» **Task brief**: State the count of lines below in which the word "Performance" appears, and add nothing.

» **Data records**:
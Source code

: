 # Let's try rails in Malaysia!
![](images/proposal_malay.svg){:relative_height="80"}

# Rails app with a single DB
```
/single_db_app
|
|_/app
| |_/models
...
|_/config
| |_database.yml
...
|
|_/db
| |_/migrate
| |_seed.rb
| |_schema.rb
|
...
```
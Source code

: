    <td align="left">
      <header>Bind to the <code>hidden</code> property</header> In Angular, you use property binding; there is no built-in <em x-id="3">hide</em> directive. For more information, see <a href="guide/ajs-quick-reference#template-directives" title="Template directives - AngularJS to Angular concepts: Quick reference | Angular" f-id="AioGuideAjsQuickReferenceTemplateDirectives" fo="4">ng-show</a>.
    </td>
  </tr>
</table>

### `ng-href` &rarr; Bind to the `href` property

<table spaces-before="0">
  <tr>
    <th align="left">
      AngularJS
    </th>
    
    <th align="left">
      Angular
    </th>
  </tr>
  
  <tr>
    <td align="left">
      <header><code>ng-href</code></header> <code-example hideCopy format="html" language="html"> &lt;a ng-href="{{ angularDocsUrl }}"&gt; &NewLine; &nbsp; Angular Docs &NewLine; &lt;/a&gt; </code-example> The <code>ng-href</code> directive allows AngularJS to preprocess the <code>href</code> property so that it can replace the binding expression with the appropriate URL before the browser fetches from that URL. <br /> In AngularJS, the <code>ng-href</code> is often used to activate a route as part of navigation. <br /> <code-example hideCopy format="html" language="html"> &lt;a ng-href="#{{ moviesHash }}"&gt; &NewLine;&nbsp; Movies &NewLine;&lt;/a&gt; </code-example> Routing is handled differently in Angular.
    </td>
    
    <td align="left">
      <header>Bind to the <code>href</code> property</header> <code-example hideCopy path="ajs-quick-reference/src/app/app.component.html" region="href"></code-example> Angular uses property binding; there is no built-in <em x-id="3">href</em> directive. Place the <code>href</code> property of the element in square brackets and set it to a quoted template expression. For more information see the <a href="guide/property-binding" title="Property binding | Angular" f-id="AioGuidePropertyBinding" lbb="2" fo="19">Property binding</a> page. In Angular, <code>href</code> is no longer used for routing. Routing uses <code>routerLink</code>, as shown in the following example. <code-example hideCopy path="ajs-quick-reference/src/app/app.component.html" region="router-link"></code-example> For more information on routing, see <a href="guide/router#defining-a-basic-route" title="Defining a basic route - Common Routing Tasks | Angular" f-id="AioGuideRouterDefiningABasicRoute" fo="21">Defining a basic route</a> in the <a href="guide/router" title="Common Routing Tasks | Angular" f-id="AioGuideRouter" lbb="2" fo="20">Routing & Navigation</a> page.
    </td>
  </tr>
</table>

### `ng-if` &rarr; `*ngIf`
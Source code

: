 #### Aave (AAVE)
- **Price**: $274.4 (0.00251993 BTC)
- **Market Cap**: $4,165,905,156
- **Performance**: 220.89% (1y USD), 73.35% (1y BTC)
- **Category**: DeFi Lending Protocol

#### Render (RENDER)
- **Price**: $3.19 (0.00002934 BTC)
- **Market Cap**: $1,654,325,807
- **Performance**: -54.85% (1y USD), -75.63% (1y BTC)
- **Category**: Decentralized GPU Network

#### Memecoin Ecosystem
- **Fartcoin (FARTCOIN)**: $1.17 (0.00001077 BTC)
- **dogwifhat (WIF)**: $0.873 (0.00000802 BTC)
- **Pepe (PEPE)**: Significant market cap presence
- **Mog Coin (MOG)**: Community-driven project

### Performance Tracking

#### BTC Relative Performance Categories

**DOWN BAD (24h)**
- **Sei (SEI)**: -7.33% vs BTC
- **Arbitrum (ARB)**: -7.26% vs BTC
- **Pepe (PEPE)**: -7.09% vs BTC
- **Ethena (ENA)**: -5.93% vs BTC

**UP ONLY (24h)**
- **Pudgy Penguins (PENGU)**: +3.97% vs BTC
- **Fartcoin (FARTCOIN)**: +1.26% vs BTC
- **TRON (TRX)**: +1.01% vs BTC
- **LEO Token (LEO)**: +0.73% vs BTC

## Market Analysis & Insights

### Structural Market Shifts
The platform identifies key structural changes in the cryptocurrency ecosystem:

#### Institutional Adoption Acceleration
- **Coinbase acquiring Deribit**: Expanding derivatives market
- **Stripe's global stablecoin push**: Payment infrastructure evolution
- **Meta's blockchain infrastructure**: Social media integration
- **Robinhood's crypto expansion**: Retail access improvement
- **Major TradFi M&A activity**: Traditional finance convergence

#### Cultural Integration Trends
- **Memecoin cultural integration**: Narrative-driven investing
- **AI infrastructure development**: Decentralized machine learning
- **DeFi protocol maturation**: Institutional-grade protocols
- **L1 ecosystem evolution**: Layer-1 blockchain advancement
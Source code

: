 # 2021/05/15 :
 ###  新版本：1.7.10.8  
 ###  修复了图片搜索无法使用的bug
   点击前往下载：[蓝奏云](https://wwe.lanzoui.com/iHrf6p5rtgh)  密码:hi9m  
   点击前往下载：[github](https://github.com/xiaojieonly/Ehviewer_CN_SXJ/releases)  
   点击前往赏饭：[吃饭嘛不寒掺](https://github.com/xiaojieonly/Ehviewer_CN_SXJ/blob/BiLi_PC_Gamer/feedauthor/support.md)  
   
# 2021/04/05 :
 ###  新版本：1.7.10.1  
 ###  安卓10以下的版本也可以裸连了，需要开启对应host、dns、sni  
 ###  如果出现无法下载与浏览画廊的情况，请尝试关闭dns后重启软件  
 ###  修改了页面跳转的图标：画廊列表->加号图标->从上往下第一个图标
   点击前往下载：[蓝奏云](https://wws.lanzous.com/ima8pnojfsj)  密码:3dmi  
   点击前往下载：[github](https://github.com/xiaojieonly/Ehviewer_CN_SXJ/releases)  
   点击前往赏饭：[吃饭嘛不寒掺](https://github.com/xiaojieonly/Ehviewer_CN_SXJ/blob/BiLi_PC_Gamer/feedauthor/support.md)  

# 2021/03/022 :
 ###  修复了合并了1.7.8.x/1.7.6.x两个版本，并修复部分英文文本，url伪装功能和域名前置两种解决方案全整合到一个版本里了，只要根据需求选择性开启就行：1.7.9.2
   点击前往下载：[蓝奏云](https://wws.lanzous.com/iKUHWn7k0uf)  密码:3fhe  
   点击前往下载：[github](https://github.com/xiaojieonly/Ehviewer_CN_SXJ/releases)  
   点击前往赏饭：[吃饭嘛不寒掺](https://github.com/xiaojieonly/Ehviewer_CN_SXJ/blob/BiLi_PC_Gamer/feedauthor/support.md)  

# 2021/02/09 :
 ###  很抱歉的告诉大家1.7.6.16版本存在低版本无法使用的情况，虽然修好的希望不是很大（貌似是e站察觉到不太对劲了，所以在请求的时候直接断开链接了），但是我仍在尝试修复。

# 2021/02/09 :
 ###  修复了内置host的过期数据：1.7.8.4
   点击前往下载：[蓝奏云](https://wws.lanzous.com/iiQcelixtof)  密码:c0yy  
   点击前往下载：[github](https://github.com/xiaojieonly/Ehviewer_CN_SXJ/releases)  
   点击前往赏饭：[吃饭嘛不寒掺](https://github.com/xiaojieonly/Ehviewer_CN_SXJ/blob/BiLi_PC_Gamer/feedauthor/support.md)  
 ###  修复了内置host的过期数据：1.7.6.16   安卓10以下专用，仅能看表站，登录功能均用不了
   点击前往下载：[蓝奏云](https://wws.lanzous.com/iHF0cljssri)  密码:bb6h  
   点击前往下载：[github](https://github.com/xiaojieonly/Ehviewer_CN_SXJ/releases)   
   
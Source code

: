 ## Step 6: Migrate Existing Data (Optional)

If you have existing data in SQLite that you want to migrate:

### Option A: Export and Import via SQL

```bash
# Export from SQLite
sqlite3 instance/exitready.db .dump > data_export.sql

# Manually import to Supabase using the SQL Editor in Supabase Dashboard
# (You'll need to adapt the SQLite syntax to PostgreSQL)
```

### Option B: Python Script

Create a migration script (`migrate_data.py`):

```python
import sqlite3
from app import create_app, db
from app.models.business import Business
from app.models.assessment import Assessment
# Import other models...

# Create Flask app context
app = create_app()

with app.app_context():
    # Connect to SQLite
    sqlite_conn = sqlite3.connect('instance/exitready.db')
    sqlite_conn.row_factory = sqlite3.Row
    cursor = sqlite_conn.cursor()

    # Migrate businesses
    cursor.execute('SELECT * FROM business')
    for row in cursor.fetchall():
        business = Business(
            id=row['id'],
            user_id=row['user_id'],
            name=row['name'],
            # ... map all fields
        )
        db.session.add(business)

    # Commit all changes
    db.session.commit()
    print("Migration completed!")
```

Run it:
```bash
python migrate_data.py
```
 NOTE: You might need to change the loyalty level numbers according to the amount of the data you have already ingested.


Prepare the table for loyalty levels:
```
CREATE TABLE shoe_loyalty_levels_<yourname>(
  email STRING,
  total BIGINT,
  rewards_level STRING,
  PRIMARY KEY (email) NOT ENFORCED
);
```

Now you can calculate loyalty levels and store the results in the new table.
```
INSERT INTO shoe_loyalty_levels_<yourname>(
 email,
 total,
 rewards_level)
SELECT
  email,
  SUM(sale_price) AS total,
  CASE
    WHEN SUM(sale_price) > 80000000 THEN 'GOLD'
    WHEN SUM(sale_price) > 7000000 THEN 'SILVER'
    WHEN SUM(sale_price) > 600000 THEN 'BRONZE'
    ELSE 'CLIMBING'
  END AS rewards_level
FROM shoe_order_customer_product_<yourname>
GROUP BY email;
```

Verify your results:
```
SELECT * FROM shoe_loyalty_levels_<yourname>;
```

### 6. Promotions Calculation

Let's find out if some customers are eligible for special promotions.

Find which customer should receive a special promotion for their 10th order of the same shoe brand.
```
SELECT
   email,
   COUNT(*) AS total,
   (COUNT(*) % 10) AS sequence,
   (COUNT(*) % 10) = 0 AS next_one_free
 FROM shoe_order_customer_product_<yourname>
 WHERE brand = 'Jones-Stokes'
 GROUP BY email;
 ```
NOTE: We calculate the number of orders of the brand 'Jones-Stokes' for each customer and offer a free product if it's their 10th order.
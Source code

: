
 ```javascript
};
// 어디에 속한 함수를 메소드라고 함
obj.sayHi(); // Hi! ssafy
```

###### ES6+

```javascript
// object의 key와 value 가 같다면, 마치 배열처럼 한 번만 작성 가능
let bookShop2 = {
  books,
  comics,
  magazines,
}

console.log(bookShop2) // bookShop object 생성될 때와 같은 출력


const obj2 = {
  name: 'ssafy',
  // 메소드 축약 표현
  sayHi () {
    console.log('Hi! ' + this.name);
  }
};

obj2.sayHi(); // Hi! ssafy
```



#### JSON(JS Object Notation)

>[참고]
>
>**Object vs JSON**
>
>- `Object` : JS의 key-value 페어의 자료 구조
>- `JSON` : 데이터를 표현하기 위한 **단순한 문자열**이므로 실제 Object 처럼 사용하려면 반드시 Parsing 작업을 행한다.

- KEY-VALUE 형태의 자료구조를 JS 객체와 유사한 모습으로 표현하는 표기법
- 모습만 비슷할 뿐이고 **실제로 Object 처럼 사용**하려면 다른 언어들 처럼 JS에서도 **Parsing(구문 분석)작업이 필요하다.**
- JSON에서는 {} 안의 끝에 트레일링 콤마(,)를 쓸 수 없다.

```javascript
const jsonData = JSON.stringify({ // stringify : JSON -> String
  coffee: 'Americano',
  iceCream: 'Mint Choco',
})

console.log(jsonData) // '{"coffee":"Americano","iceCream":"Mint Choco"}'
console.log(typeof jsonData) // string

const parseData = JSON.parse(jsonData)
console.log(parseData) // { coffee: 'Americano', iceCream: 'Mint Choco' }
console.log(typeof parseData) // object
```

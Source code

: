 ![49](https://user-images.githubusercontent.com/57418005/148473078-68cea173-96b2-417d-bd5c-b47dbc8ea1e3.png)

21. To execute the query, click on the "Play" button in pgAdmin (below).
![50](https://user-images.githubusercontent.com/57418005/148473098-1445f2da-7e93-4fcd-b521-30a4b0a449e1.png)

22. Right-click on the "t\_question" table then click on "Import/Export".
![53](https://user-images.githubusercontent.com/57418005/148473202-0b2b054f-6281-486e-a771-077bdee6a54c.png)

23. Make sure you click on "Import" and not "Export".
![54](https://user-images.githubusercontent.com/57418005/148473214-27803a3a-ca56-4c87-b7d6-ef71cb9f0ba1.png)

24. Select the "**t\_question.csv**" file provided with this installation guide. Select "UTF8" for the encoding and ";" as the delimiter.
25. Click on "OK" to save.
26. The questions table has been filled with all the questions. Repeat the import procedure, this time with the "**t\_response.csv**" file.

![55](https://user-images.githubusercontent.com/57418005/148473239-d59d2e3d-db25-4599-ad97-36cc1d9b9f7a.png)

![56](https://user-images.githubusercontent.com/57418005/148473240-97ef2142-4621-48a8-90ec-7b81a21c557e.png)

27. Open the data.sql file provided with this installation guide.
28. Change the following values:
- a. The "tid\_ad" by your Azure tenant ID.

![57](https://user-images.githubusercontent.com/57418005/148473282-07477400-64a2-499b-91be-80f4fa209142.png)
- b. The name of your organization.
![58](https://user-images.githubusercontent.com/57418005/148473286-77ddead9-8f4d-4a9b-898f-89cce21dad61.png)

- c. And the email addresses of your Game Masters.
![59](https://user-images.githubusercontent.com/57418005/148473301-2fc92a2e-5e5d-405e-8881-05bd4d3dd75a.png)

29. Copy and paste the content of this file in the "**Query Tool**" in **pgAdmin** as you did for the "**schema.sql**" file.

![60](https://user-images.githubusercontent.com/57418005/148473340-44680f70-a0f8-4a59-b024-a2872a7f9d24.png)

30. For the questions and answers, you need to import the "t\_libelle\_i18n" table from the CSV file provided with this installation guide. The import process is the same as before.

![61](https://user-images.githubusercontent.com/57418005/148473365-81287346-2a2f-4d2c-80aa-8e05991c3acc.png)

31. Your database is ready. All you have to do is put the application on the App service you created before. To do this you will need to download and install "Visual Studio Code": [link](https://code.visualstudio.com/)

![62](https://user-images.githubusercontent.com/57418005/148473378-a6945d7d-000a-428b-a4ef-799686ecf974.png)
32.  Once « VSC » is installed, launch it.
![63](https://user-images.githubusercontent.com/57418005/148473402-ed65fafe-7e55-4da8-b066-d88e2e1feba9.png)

» **Written reply**: 4